- [Exercise description] Supply the number of lines in the data below that hold "necessary", and let that number be the whole answer.

(Stored data)

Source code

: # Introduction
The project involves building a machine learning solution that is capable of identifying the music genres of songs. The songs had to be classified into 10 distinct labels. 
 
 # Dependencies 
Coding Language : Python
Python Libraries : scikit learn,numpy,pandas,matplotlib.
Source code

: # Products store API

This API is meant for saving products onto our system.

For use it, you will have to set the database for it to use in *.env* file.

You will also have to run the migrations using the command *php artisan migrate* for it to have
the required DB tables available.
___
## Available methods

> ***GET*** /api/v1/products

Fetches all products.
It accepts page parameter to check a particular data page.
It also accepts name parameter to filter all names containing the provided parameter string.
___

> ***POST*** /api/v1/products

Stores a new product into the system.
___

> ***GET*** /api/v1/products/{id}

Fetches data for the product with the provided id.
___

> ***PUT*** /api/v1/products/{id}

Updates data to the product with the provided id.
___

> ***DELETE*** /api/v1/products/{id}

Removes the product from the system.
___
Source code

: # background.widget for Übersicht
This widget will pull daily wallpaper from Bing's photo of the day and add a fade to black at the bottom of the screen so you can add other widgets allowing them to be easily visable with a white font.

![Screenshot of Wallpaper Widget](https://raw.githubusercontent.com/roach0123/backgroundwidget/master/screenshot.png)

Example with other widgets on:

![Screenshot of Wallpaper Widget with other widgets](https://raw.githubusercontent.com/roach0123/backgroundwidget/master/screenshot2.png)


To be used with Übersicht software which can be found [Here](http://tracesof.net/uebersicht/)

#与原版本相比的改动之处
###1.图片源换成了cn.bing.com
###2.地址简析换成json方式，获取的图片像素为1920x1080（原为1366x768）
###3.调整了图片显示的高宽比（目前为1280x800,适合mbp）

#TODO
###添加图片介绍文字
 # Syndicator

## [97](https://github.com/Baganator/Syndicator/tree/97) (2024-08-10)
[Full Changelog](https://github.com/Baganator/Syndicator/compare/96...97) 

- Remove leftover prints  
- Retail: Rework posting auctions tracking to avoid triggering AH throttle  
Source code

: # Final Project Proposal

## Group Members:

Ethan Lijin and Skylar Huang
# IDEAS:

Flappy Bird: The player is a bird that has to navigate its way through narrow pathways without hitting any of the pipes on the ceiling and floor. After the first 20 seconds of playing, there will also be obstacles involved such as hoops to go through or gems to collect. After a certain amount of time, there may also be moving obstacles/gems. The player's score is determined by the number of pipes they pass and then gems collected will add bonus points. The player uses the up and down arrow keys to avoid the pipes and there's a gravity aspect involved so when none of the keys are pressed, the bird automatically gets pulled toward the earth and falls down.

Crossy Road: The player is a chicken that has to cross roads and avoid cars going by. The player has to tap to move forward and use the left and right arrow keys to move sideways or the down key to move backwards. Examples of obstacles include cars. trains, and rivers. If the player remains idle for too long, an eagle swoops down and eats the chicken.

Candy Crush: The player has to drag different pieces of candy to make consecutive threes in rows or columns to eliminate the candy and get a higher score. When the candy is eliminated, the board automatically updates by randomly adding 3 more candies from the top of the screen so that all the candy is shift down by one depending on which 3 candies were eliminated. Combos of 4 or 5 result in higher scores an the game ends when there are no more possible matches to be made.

(End Stored data)
(Stored data)

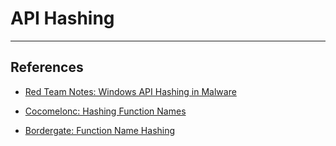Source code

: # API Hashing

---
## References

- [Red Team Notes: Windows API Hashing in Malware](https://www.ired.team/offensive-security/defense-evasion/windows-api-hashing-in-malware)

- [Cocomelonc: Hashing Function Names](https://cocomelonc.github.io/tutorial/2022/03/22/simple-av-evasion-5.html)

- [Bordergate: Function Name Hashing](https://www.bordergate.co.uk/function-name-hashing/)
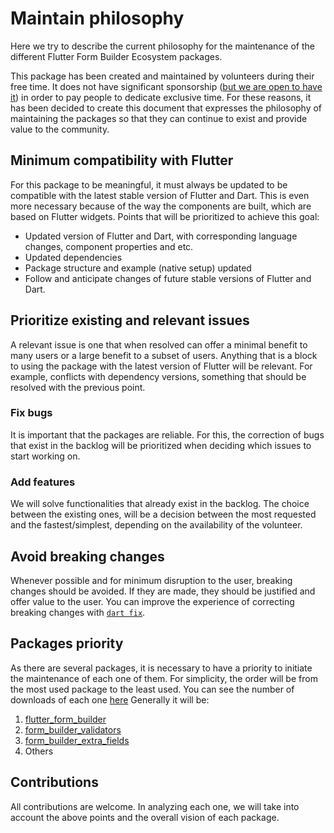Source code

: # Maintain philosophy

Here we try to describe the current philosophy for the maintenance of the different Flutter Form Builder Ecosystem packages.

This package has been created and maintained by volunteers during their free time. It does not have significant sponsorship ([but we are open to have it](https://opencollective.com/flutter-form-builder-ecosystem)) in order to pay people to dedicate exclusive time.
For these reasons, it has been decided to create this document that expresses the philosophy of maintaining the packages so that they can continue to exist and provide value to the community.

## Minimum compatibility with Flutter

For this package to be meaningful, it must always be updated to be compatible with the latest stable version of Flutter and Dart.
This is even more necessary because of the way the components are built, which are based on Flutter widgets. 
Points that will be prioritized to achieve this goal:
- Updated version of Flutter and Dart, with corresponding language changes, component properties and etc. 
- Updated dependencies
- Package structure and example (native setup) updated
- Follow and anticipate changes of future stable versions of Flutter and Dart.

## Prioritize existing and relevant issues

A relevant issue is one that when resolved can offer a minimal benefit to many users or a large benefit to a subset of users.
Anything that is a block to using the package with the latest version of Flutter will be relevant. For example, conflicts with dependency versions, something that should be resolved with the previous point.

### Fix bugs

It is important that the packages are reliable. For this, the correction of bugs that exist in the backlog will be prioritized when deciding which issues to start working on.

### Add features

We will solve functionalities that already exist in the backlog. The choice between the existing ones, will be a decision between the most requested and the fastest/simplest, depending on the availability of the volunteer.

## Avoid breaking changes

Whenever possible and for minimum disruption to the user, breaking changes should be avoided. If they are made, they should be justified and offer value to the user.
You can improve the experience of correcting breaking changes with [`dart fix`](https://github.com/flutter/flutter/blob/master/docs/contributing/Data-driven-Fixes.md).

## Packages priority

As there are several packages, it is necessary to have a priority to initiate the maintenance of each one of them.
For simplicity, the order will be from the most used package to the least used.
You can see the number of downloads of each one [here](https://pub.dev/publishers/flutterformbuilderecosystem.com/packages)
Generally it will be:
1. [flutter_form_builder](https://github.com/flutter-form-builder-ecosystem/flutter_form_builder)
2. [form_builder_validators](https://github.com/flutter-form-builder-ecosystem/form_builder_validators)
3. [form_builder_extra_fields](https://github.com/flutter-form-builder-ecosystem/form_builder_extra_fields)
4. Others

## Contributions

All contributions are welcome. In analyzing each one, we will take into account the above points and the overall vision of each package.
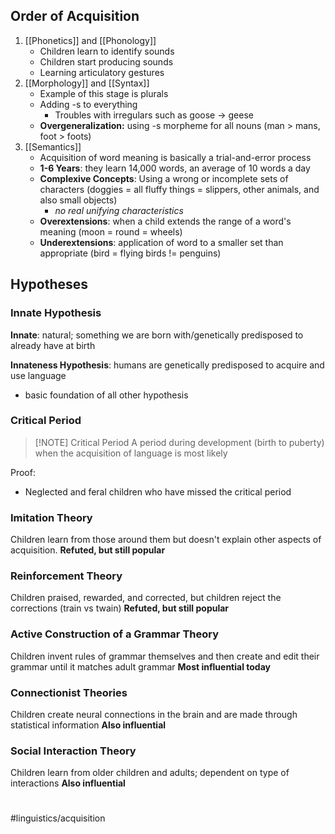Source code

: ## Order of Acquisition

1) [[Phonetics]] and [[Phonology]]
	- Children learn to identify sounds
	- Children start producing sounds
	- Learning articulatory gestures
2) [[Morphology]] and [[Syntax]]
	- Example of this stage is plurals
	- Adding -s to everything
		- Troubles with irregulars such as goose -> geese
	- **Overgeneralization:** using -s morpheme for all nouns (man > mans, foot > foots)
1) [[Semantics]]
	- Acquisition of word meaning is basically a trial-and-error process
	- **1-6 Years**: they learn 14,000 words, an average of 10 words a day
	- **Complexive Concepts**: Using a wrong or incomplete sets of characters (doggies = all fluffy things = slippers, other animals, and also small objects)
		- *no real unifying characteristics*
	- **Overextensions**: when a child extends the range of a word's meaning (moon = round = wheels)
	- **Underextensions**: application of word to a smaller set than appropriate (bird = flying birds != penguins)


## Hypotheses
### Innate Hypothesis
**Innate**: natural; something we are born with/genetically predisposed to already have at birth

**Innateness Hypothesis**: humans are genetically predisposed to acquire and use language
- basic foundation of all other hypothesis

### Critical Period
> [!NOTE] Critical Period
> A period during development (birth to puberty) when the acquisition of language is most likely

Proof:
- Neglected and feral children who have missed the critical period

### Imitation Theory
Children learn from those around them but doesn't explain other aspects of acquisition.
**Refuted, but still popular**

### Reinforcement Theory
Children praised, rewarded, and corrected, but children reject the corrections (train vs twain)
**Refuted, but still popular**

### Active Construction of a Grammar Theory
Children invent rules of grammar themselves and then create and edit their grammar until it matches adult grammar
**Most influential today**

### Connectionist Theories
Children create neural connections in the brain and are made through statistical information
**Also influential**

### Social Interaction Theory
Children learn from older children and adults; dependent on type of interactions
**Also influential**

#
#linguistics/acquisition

(End Stored data)

- [Answer to the exercise] 2